Review: Isabelle by Sophia Holloway (2022)

This is such a beautifully written book that was completely wonderful for the first 75%, then became a little melodramatic, but in a good way, until the hero fell at the final hurdle. This is going to be spoilerish, so don’t read it if you don’t want to know.

Here’s the premise: Isabelle Wareham is nineteen, and while her much older sister had a season in London and made a good match, she stayed at home nursing her father through his final illnesses. Now he’s died, and Isabelle is put in the guardianship of her brother-in-law, Lord Dunsfold. Her cousin Sir Charles Wareham, the head of the family, is given joint charge of the estate which Isabelle is to inherit, but it is Cornelia’s husband who has charge of her person. Isabelle doesn’t much like him, but she will be of age in not much more than a year, so it is only a temporary arrangement and he seems minded to leave her at peace in her home during her period of mourning.

But then fate intervenes. A friend of Sir Charles, Lord Idsworth, staying with him for a shooting party, is accidentally shot, and carried to Isabelle’s home. She nurses him back to health with the inevitable result, but however predictable this might be, the gentle and charming way they fall in love is utterly beautiful. It reminded me a little of Heyer’s Venetia, where it is obvious that the two principals are like two pieces of a jigsaw puzzle that fit together perfectly.
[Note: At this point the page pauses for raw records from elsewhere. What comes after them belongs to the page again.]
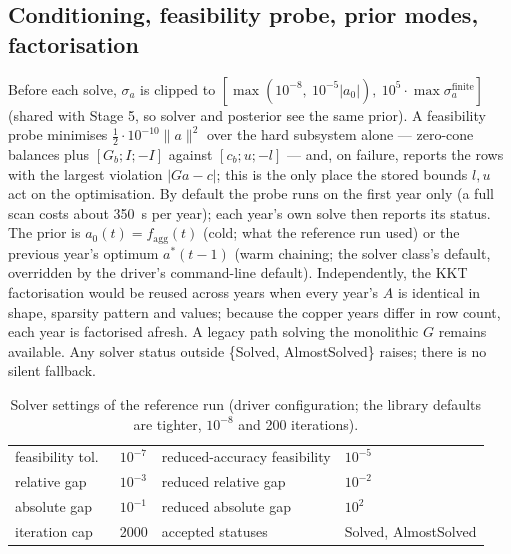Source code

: \documentclass[11pt]{article}
\begin{document}
\subsection{Conditioning, feasibility probe, prior modes, factorisation}
Before each solve, $\sigma_a$ is clipped to
$[\max(10^{-8},\ 10^{-5}|a_0|),\ 10^{5}\cdot\max\sigma_a^{\mathrm{finite}}]$
(shared with Stage 5, so solver and posterior see the same prior). A
feasibility probe minimises $\tfrac12\cdot10^{-10}\|a\|^2$ over the hard
subsystem alone --- zero-cone balances plus $[G_b; I; -I]$ against
$[c_b; u; -l]$ --- and, on failure, reports the rows with the largest
violation $|G a - c|$; this is the only place the stored bounds $l, u$ act
on the optimisation. By default the probe runs on the first year only (a
full scan costs about 350~s per year); each year's own solve then reports its
status. The prior is $a_0(t) = f_{\mathrm{agg}}(t)$ (cold; what the
reference run used) or the previous year's optimum $a^*(t{-}1)$ (warm
chaining; the solver class's default, overridden by the driver's
command-line default). Independently, the KKT factorisation would be reused
across years when every year's $A$ is identical in shape, sparsity pattern
and values; because the copper years differ in row count, each year is
factorised afresh. A legacy path solving the monolithic $G$ remains
available. Any solver status outside \{Solved, AlmostSolved\} raises; there
is no silent fallback.

\begin{table}[h]
\centering\small
\begin{tabular}{@{}llll@{}}
\toprule
feasibility tol.\ & $10^{-7}$ & reduced-accuracy feasibility & $10^{-5}$ \\
relative gap & $10^{-3}$ & reduced relative gap & $10^{-2}$ \\
absolute gap & $10^{-1}$ & reduced absolute gap & $10^{2}$ \\
iteration cap & 2000 & accepted statuses & Solved, AlmostSolved \\
\bottomrule
\end{tabular}
\caption{Solver settings of the reference run (driver configuration; the
library defaults are tighter, $10^{-8}$ and 200 iterations).}
\label{tab:si-settings}
\end{table}
\end{document}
However, Idsworth is not deemed a suitable match by Isabelle’s avaricious sister and brother-in-law, so she is whisked off to Bath to be kept in relative seclusion until she agrees to marry the suitor of their choice, Mr Semington, whose principal attraction is that he will pay the Dunsfolds handsomely for the privilege of relieving them of the care of Isabelle. She is blissfully certain that she has only to wait until she comes of age and she can marry the man of her heart, but it gradually dawns on her that her letters are being intercepted and she has no way to communicate with the outside world.

Needless to say, our hero arrives on the scene to save the day despite the machinations of the not very appealing Mr Semington and the very unappealing sister and her husband. The heroine herself is also able to take steps to rescue herself from her predicament. Things do get quite complex for a while, but eventually we come to the point where I fell out rather with the hero. This is rather spoilerish, so if you don’t want to know anything about it, skip forward to the last paragraph.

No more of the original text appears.